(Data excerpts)
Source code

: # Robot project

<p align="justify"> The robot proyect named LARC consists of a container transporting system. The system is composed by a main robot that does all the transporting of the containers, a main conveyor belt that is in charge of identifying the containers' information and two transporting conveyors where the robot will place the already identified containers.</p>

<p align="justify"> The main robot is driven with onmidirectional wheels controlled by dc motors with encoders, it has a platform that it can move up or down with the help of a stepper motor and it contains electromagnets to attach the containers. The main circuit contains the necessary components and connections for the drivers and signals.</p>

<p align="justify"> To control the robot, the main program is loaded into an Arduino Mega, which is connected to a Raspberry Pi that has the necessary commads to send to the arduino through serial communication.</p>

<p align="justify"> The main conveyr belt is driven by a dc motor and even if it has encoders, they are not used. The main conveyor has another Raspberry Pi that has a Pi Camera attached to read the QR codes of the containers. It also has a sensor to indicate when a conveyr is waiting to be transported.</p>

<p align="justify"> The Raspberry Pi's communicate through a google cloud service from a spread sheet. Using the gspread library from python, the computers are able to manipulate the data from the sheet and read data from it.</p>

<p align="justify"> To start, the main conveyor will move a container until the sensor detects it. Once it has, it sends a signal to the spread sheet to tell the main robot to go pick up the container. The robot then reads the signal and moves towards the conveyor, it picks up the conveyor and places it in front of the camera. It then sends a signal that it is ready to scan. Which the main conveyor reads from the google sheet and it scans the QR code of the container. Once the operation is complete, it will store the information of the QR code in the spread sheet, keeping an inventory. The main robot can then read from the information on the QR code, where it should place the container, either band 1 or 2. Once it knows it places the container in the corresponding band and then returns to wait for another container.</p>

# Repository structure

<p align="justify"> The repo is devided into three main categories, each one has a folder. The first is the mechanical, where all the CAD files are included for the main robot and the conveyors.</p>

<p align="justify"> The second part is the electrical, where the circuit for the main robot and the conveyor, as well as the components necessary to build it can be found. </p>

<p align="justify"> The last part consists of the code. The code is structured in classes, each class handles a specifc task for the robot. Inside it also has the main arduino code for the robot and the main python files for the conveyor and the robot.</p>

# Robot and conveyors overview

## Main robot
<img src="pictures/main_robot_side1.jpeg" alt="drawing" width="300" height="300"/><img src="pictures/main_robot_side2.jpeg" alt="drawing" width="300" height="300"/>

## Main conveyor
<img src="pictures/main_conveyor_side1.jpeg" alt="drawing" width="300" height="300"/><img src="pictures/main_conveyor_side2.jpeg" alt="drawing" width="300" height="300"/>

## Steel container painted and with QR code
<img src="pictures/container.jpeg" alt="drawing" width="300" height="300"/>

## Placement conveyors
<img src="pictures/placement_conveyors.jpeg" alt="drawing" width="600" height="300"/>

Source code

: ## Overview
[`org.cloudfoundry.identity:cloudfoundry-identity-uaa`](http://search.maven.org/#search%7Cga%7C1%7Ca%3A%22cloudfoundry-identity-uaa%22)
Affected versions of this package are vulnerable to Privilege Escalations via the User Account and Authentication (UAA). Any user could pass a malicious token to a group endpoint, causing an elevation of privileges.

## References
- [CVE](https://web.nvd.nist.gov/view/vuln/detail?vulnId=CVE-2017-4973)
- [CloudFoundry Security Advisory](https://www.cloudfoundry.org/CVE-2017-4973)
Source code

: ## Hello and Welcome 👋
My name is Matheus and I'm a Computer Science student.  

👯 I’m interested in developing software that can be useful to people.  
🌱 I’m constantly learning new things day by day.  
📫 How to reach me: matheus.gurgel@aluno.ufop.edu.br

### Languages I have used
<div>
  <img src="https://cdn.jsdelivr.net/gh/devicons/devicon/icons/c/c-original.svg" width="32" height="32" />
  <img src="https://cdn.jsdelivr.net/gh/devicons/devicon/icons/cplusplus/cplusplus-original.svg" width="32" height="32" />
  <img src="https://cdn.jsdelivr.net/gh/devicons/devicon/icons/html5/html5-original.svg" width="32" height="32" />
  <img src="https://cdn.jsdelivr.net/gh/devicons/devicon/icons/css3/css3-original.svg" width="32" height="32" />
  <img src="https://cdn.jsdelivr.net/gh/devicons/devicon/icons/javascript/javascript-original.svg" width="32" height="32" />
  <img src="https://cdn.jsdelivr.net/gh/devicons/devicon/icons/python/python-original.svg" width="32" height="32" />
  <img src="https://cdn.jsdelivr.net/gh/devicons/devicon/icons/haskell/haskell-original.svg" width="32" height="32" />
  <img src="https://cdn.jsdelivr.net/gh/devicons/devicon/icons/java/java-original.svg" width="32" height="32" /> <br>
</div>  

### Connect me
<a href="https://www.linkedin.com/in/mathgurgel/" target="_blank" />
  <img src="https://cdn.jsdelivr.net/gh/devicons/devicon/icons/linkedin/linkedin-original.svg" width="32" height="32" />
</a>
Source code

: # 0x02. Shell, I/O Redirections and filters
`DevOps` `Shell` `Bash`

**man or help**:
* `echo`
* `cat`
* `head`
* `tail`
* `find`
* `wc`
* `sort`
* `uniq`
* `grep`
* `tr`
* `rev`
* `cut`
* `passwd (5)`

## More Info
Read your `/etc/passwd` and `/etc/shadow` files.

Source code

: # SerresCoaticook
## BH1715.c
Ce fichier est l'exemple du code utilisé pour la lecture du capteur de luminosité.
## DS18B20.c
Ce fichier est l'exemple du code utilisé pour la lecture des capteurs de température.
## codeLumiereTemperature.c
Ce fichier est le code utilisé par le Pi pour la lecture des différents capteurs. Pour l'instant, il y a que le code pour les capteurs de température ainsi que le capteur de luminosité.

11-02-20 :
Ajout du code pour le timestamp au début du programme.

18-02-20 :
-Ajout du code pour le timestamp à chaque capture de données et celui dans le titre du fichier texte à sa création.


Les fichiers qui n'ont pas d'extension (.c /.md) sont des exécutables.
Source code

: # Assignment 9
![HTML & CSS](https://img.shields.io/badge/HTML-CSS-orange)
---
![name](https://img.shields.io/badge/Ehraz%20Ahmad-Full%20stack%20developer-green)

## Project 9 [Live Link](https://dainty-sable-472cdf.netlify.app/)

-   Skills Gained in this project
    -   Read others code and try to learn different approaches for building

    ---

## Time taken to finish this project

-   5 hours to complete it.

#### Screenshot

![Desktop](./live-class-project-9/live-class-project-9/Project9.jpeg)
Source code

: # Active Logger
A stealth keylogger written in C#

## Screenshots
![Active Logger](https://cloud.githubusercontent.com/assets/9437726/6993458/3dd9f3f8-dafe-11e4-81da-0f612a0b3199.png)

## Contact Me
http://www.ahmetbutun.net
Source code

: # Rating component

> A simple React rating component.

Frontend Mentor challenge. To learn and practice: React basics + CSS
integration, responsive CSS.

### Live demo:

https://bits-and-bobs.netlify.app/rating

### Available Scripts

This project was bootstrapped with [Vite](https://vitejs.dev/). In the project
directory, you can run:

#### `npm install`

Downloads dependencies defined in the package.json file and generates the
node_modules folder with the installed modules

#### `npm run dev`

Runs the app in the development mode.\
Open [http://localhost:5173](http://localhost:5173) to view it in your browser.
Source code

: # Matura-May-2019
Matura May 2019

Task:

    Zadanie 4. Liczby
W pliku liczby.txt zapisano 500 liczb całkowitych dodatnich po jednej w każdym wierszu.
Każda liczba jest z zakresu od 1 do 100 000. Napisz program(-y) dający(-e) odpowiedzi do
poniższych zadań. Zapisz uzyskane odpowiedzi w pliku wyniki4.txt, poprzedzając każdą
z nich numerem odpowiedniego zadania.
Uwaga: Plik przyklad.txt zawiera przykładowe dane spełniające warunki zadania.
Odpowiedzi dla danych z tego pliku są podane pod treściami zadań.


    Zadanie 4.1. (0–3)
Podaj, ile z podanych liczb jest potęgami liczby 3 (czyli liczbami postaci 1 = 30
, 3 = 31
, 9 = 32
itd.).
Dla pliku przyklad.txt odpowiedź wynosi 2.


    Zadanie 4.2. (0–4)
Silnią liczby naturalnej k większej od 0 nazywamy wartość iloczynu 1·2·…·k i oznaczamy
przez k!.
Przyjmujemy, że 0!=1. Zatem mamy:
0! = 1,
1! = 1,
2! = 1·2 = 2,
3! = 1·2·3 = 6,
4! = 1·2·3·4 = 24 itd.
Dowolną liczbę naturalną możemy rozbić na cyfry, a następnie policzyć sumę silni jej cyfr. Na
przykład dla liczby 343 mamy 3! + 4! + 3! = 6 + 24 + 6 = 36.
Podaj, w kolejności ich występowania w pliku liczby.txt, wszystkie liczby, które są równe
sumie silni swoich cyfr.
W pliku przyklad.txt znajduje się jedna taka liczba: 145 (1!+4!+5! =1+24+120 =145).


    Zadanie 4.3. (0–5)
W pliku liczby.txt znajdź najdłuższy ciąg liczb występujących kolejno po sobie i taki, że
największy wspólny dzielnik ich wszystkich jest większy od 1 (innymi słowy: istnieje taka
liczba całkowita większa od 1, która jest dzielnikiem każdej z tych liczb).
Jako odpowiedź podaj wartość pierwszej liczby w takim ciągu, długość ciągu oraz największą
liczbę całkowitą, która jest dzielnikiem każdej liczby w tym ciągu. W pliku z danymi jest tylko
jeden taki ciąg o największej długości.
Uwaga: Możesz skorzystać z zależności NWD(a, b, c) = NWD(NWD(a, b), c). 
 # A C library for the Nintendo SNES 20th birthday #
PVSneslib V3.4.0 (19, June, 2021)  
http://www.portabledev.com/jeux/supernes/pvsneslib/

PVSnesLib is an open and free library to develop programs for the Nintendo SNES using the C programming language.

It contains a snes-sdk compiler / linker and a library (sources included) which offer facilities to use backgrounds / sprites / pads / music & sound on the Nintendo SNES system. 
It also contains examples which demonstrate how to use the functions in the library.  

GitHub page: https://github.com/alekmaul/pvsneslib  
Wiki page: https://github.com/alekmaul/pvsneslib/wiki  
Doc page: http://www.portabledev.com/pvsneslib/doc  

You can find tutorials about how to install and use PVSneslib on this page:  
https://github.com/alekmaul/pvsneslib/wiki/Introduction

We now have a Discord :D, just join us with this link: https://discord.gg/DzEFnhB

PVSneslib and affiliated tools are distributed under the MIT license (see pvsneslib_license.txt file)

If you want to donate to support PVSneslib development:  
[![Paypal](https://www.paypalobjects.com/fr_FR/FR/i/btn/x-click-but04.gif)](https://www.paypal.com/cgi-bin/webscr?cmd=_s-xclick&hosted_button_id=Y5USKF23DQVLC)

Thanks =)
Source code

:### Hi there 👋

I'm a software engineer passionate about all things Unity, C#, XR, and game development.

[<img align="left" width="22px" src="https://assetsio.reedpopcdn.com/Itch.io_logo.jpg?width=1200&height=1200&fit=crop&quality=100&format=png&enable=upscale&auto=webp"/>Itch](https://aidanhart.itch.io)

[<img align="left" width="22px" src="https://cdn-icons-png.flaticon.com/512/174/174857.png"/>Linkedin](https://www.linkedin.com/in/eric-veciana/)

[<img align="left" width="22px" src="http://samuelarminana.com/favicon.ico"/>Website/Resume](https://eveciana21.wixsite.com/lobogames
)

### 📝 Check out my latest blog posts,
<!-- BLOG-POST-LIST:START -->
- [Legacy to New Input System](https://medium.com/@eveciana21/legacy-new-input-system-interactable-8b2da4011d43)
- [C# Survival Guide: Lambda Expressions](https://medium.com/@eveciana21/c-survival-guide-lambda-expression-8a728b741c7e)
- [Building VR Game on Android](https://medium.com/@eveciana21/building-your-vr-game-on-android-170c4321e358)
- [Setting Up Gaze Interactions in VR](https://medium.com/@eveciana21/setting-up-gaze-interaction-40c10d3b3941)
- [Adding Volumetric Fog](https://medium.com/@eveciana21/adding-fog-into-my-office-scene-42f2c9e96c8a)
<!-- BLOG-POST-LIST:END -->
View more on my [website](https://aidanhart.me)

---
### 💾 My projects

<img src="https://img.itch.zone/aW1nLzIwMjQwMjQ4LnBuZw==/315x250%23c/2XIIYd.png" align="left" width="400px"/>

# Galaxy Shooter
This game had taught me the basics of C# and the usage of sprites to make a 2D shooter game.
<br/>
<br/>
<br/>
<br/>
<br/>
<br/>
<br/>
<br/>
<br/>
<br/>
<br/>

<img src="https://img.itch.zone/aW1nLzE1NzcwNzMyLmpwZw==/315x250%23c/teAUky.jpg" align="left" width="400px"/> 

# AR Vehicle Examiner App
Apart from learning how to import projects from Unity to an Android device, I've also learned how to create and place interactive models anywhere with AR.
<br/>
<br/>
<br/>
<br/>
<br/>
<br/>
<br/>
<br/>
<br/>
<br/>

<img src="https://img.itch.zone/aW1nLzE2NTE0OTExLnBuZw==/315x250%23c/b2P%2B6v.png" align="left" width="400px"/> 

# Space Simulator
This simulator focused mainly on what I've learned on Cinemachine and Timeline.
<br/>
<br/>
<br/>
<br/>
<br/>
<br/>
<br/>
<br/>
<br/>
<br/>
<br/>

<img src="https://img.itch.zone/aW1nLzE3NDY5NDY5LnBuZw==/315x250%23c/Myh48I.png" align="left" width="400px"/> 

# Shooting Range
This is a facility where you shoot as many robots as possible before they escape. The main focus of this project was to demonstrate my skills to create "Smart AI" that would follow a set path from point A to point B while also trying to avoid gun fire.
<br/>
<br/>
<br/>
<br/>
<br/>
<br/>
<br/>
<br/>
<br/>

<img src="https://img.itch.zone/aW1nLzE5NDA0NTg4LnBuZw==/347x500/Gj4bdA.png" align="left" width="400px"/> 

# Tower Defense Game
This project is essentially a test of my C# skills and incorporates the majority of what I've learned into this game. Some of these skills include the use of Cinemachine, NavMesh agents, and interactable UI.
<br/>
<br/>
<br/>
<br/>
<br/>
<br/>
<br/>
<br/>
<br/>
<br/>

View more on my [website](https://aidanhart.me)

» **DIRECTIONS FOR THIS TASK**
Write down exactly the span of lines above from the one containing "Zadanie 4.1. (0–3)" to the one containing "Zadanie 4.2. (0–4)", both ends included.

» **RESPONSE TO THIS EXERCISE**
    Zadanie 4.1. (0–3)
Podaj, ile z podanych liczb jest potęgami liczby 3 (czyli liczbami postaci 1 = 30
, 3 = 31
, 9 = 32
itd.).
Dla pliku przyklad.txt odpowiedź wynosi 2.


    Zadanie 4.2. (0–4)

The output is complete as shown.